H = Vo^2/(2g) = 11.5 m
Could you substitue
H and M for V,Vo,T,Y,Yo,g,a, and could you possible use and of the four newton's equations listed below, to rephrase this?
1.) V = Vo +gt
2.) Y = Yo + Vot + 1/2gt^2
3.) Vo^2 + 2g(Y - Yo)-Y
4.) Average V = V + Vo/ 2
For a body already moving upwards with kinetic energy 1/2mu^2 (u=your Vo)the kinetic energy at a point on the upward journey is 1/2mv^2=1/2mu^2-mgh
cancelling m
1/2v^2 = 1/2u^2-gh
or
v^2=u^2-2gh (more familiarly when falling v^2=u^2+2gh)
So for your problem
v^2+2gh=u^2 and v=0 at the top so
2gh=u^2
or h=u^2/2g (=Vo^2/2g as you have)
does this help?
I don't know what you mean by "rephrasing" the simple equation
H = Vo^2/(2g)
that provides the answer.
H is the height the ball rises
Vo is the initial velocity that it is thrown upwards
g is the acceleration of gravity (9.8 m/s^2)
If you are looking for another way of deriving the equation starting from Newton's Laws, that can be done, but you will still get the same answer.
By the way, one of your statements
(3) Vo^2 + 2g(Y - Yo)-Y
is not an equation. A correct equation would be
V^2 = Vo^2 - 2 g (Y - Yo)
if Y is measured positive upwards.
This equation leads directly to the one I provided earlier, since Y-Yo = H and V = 0 at the highest point of the trajectory
Yes! thank you both! this really helps1
To reword the terms in the equation (1/2)MV0^2 = MgH, you can use the following substitutions:
1. Substitute H with Y: (1/2)MV0^2 = MgY
2. Substitute M with T: (1/2)TV0^2 = TgY (T is a new symbol representing mass)

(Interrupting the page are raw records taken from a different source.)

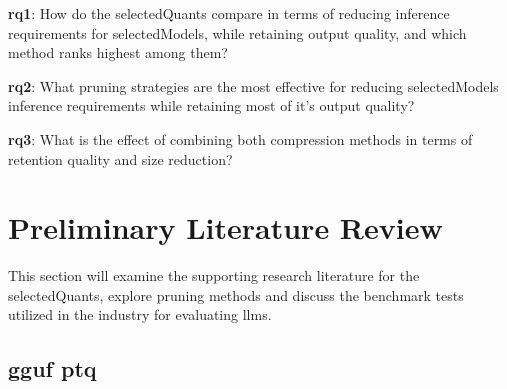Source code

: \documentclass{ifacconf}
\begin{document}
	\textbf{\gls{rq}1}: How do the \gls{selectedQuants} compare in terms of reducing inference requirements for \gls{selectedModels}, while retaining output quality, and which method ranks highest among them?
	
	\textbf{\gls{rq}2}: What pruning strategies are the most effective for reducing \gls{selectedModels} inference requirements while retaining most of it's output quality?
	
	\textbf{\gls{rq}3}: What is the effect of combining both compression methods in terms of retention quality and size reduction?
	
	
	\section{Preliminary Literature Review}
	This section will examine the supporting research literature for the \gls{selectedQuants}, explore pruning methods and discuss the benchmark tests utilized in the industry for evaluating \glspl{llm}.
	
	\subsection{\gls{gguf} \gls{ptq}}
	
\end{document}
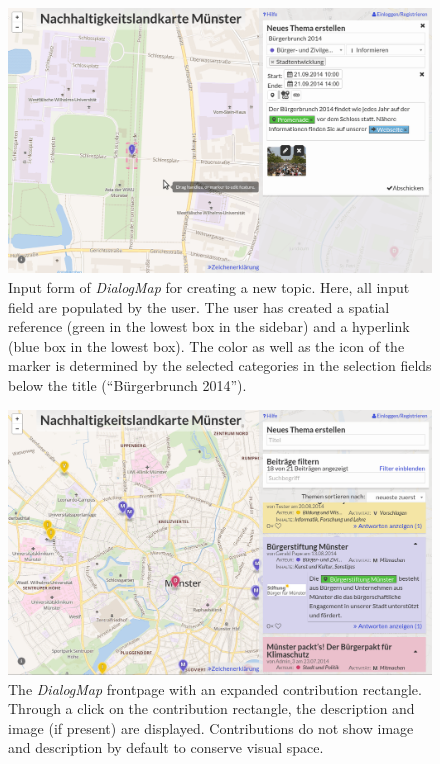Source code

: \begin{figure}[!h]
    \centering
    \includegraphics[width=1\columnwidth]{images/screenshot_create}
    \caption{Input form of \textit{DialogMap} for creating a new topic. Here, all input field are populated by the user. The user has created a spatial reference (green in the lowest box in the sidebar) and a hyperlink (blue box in the lowest box). The color as well as the icon of the marker is determined by the selected categories in the selection fields below the title (``Bürgerbrunch 2014'').}
    \label{fig:screenshot_create}
\end{figure}

\begin{figure}[!h]
    \centering
    \includegraphics[width=1\columnwidth]{images/screenshot_expanded}
    \caption{The \textit{DialogMap} frontpage with an expanded contribution rectangle. Through a click on the contribution rectangle, the description and image (if present) are displayed. Contributions do not show image and description by default to conserve visual space.}
    \label{fig:screenshot_expanded}
\end{figure}

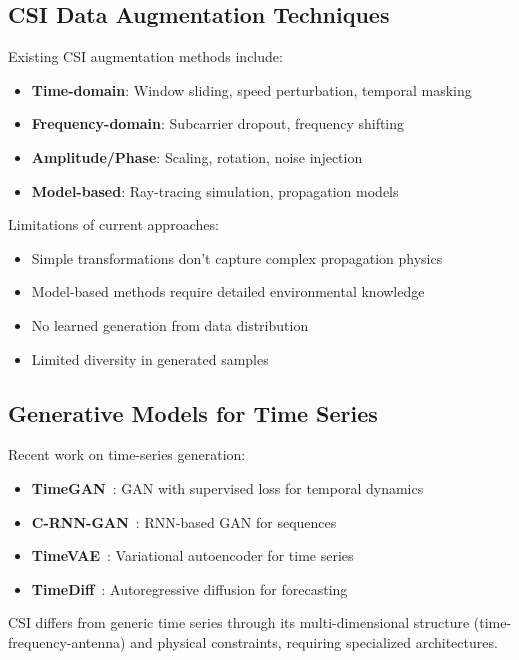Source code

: \documentclass[journal]{IEEEtran}
\begin{document}
\subsection{CSI Data Augmentation Techniques}

Existing CSI augmentation methods include:
\begin{itemize}
\item \textbf{Time-domain}: Window sliding, speed perturbation, temporal masking
\item \textbf{Frequency-domain}: Subcarrier dropout, frequency shifting
\item \textbf{Amplitude/Phase}: Scaling, rotation, noise injection
\item \textbf{Model-based}: Ray-tracing simulation, propagation models
\end{itemize}

Limitations of current approaches:
\begin{itemize}
\item Simple transformations don't capture complex propagation physics
\item Model-based methods require detailed environmental knowledge
\item No learned generation from data distribution
\item Limited diversity in generated samples
\end{itemize}

\subsection{Generative Models for Time Series}

Recent work on time-series generation:
\begin{itemize}
\item \textbf{TimeGAN}~\cite{yoon2019timegan}: GAN with supervised loss for temporal dynamics
\item \textbf{C-RNN-GAN}~\cite{mogren2016crnngan}: RNN-based GAN for sequences
\item \textbf{TimeVAE}~\cite{desai2021timevae}: Variational autoencoder for time series
\item \textbf{TimeDiff}~\cite{rasul2021autoregressive}: Autoregressive diffusion for forecasting
\end{itemize}

CSI differs from generic time series through its multi-dimensional structure (time-frequency-antenna) and physical constraints, requiring specialized architectures.
\end{document}
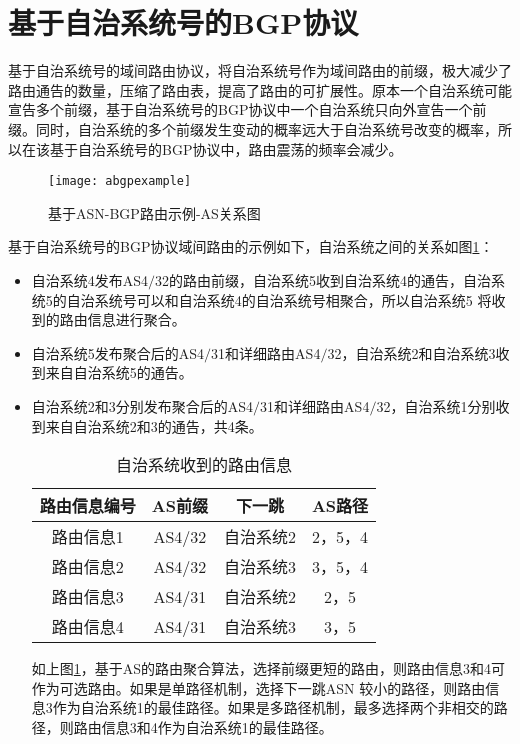 \section{基于自治系统号的BGP协议}

基于自治系统号的域间路由协议，将自治系统号作为域间路由的前缀，极大减少了路由通告的数量，压缩了路由表，提高了路由的可扩展性。原本一个自治系统可能宣告多个前缀，基于自治系统号的BGP协议中一个自治系统只向外宣告一个前缀。同时，自治系统的多个前缀发生变动的概率远大于自治系统号改变的概率，所以在该基于自治系统号的BGP协议中，路由震荡的频率会减少。

\begin{figure}
  \centering
  \texttt{[image: abgpexample]}
  \caption{基于ASN-BGP路由示例-AS关系图}
  \label{fig:abgpexample}
\end{figure}


基于自治系统号的BGP协议域间路由的示例如下，自治系统之间的关系如图\ref{fig:abgpexample}：

\begin{itemize}
\item 自治系统4发布AS4$/$32的路由前缀，自治系统5收到自治系统4的通告，自治系统5的自治系统号可以和自治系统4的自治系统号相聚合，所以自治系统5 将收到的路由信息进行聚合。
\item 自治系统5发布聚合后的AS4$/$31和详细路由AS4$/$32，自治系统2和自治系统3收到来自自治系统5的通告。
\item 自治系统2和3分别发布聚合后的AS4$/$31和详细路由AS4$/$32，自治系统1分别收到来自自治系统2和3的通告，共4条。

\begin{table}[h]
    \centering
    \caption{自治系统收到的路由信息}
    \label{tab:oneroutinginfo}
        \begin{tabular}{|c|c|c|c|}
        \hline
            路由信息编号 & AS前缀 & 下一跳 & AS路径\\ \hline
            路由信息1 & AS4$/$32 & 自治系统2 & 2，5，4\\ \hline
            路由信息2 & AS4$/$32 & 自治系统3 & 3，5，4\\ \hline
            路由信息3 & AS4$/$31 & 自治系统2 & 2，5\\ \hline
            路由信息4 & AS4$/$31 & 自治系统3 & 3，5\\
        \hline
        \end{tabular}
\end{table}
    如上图\ref{tab:oneroutinginfo}，基于AS的路由聚合算法，选择前缀更短的路由，则路由信息3和4可作为可选路由。如果是单路径机制，选择下一跳ASN 较小的路径，则路由信息3作为自治系统1的最佳路径。如果是多路径机制，最多选择两个非相交的路径，则路由信息3和4作为自治系统1的最佳路径。
    
\end{itemize}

3. Substitute Y with X: (1/2)TV0^2 = TgX
Now, for the given values H = 11.5 m, you can substitute it into the equation to solve for the other variables:
(1/2)TV0^2 = Tg(11.5)
Next, you mentioned four equations formulated by Newton. Let's analyze if they can be used to substitute into the equation:
1. V = V0 + gt: This equation can help you find the final velocity (V) if you have the initial velocity (V0), acceleration due to gravity (g), and time (t). It does not directly relate to the given equation.
2. Y = Yo + V0t + 1/2gt^2: This equation can help you find the displacement (Y) if you have the initial position (Yo), initial velocity (V0), time (t), and acceleration due to gravity (g). It does not directly relate to the given equation.
3. V0^2 + 2g(Y - Yo) - Y: This equation relates to the given equation, but it rearranges the terms in a different way. You can use it to solve for V0^2.
4. Average velocity = V + V0/2: This equation relates to the given equation indirectly, but it does not directly help to substitute any terms.
To summarize, you can substitute Y = 11.5 into the equation (1/2)TV0^2 = Tg(11.5) and solve for the other variables. Additionally, you can use Newton's third equation, V0^2 + 2g(Y - Yo) - Y, to find V0^2 if you have the other variables.